HOW TO COMPLETE THIS TASK
The lines from the top of the data down to the line with "resources at a time." should be repeated exactly, both ends included.

━━━━━ DATASET RECORDS

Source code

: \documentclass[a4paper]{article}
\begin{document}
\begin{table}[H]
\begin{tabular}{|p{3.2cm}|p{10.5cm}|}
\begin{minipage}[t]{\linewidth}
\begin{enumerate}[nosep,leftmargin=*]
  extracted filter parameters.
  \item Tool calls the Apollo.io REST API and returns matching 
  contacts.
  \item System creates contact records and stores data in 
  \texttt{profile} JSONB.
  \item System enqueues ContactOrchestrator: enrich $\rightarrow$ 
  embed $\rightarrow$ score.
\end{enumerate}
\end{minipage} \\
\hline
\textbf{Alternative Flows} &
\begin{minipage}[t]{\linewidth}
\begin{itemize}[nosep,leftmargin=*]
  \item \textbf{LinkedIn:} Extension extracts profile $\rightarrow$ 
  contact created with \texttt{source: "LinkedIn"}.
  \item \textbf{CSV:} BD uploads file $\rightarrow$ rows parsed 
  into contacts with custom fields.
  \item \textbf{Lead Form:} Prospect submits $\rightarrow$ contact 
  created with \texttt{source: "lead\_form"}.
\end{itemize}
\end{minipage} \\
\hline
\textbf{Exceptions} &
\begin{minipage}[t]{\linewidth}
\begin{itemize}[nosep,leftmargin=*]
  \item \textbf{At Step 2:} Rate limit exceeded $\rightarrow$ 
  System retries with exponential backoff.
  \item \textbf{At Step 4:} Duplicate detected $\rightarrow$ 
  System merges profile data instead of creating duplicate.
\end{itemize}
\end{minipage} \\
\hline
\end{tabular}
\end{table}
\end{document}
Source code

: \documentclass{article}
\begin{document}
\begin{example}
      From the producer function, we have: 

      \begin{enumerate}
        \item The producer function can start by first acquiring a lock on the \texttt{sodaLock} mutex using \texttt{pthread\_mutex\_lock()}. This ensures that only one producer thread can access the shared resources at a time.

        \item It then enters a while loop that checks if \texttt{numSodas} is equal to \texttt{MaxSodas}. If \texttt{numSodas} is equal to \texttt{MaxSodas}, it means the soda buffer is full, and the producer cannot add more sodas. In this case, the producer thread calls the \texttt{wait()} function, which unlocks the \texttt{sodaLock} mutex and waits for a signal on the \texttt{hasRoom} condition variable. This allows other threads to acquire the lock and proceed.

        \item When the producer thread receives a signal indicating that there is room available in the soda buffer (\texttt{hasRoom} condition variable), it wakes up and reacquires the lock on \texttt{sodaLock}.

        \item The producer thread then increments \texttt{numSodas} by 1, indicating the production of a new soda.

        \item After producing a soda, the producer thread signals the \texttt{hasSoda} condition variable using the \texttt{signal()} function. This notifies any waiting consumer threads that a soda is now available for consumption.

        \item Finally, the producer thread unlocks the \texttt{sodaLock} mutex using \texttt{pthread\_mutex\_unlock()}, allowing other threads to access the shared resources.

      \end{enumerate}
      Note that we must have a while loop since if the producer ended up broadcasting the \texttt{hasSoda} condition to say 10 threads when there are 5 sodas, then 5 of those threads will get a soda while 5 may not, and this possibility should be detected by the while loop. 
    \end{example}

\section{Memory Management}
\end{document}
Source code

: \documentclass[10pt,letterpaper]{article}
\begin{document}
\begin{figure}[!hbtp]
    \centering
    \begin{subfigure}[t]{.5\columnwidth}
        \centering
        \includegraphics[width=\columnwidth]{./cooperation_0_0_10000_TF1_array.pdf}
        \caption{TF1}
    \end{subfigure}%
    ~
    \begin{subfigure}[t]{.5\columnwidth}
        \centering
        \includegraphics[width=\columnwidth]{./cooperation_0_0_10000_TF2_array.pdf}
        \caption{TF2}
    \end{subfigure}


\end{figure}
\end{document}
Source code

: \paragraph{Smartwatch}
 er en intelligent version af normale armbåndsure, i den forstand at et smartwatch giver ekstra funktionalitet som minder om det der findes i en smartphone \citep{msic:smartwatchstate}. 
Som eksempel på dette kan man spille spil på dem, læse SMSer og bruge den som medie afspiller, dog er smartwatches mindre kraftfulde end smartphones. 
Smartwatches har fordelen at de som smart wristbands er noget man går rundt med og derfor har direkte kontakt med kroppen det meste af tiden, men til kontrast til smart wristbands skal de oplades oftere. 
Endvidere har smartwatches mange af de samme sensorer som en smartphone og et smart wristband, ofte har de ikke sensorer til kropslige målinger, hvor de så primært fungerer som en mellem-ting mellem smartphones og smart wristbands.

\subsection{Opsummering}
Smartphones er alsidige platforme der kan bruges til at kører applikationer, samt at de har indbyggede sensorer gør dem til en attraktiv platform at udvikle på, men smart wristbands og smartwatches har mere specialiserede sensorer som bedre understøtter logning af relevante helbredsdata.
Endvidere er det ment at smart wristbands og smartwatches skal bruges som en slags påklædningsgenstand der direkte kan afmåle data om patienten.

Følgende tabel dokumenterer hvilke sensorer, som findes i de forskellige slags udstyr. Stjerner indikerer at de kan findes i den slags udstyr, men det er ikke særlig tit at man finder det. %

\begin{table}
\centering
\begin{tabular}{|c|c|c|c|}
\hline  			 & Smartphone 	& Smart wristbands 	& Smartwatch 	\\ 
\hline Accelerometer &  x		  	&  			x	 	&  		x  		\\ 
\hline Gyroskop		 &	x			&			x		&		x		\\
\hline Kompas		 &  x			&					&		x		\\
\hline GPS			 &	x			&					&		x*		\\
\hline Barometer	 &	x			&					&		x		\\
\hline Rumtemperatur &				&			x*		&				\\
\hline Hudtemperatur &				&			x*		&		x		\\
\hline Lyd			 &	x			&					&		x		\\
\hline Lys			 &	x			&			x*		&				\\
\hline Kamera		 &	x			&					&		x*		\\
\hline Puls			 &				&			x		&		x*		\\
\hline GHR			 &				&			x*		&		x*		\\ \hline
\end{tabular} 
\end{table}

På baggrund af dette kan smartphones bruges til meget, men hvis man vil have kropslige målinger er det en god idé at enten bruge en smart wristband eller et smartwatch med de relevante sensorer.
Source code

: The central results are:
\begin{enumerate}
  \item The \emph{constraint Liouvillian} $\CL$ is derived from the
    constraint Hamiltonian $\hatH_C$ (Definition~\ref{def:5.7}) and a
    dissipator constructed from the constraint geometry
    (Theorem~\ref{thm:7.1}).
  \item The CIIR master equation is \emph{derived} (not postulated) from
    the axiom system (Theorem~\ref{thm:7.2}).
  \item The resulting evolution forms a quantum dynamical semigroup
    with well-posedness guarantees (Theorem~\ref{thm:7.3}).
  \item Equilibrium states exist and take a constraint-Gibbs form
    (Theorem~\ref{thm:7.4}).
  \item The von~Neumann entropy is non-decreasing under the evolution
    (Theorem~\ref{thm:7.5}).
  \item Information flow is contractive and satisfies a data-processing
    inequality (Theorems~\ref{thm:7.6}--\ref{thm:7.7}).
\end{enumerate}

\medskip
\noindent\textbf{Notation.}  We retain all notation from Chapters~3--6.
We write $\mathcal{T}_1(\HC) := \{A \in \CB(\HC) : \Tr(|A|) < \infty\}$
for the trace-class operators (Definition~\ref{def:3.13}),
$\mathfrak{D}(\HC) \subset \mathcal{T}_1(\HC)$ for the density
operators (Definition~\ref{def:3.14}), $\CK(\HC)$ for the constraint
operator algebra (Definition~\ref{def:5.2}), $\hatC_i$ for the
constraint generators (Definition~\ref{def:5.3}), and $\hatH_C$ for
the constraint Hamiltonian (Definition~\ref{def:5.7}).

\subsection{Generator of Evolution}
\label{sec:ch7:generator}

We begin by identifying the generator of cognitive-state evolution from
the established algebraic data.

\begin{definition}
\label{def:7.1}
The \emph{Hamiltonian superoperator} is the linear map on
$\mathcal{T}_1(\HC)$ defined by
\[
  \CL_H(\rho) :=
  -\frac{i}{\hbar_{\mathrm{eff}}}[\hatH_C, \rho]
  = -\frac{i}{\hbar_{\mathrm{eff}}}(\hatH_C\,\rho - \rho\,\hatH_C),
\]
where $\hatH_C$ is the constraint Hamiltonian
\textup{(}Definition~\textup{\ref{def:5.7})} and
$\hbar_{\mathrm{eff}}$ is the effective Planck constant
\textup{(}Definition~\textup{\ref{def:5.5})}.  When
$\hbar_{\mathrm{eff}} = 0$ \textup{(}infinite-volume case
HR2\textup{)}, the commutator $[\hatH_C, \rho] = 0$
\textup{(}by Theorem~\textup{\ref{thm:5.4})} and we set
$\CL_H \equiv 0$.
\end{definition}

━━━━━━━━━━

ANSWER SECTION
Source code

: \documentclass[a4paper]{article}
\begin{document}
\begin{table}[H]
\begin{tabular}{|p{3.2cm}|p{10.5cm}|}
\begin{minipage}[t]{\linewidth}
\begin{enumerate}[nosep,leftmargin=*]
  extracted filter parameters.
  \item Tool calls the Apollo.io REST API and returns matching 
  contacts.
  \item System creates contact records and stores data in 
  \texttt{profile} JSONB.
  \item System enqueues ContactOrchestrator: enrich $\rightarrow$ 
  embed $\rightarrow$ score.
\end{enumerate}
\end{minipage} \\
\hline
\textbf{Alternative Flows} &
\begin{minipage}[t]{\linewidth}
\begin{itemize}[nosep,leftmargin=*]
  \item \textbf{LinkedIn:} Extension extracts profile $\rightarrow$ 
  contact created with \texttt{source: "LinkedIn"}.
  \item \textbf{CSV:} BD uploads file $\rightarrow$ rows parsed 
  into contacts with custom fields.
  \item \textbf{Lead Form:} Prospect submits $\rightarrow$ contact 
  created with \texttt{source: "lead\_form"}.
\end{itemize}
\end{minipage} \\
\hline
\textbf{Exceptions} &
\begin{minipage}[t]{\linewidth}
\begin{itemize}[nosep,leftmargin=*]
  \item \textbf{At Step 2:} Rate limit exceeded $\rightarrow$ 
  System retries with exponential backoff.
  \item \textbf{At Step 4:} Duplicate detected $\rightarrow$ 
  System merges profile data instead of creating duplicate.
\end{itemize}
\end{minipage} \\
\hline
\end{tabular}
\end{table}
\end{document}
Source code

: \documentclass{article}
\begin{document}
\begin{example}
      From the producer function, we have: 

      \begin{enumerate}
        \item The producer function can start by first acquiring a lock on the \texttt{sodaLock} mutex using \texttt{pthread\_mutex\_lock()}. This ensures that only one producer thread can access the shared resources at a time.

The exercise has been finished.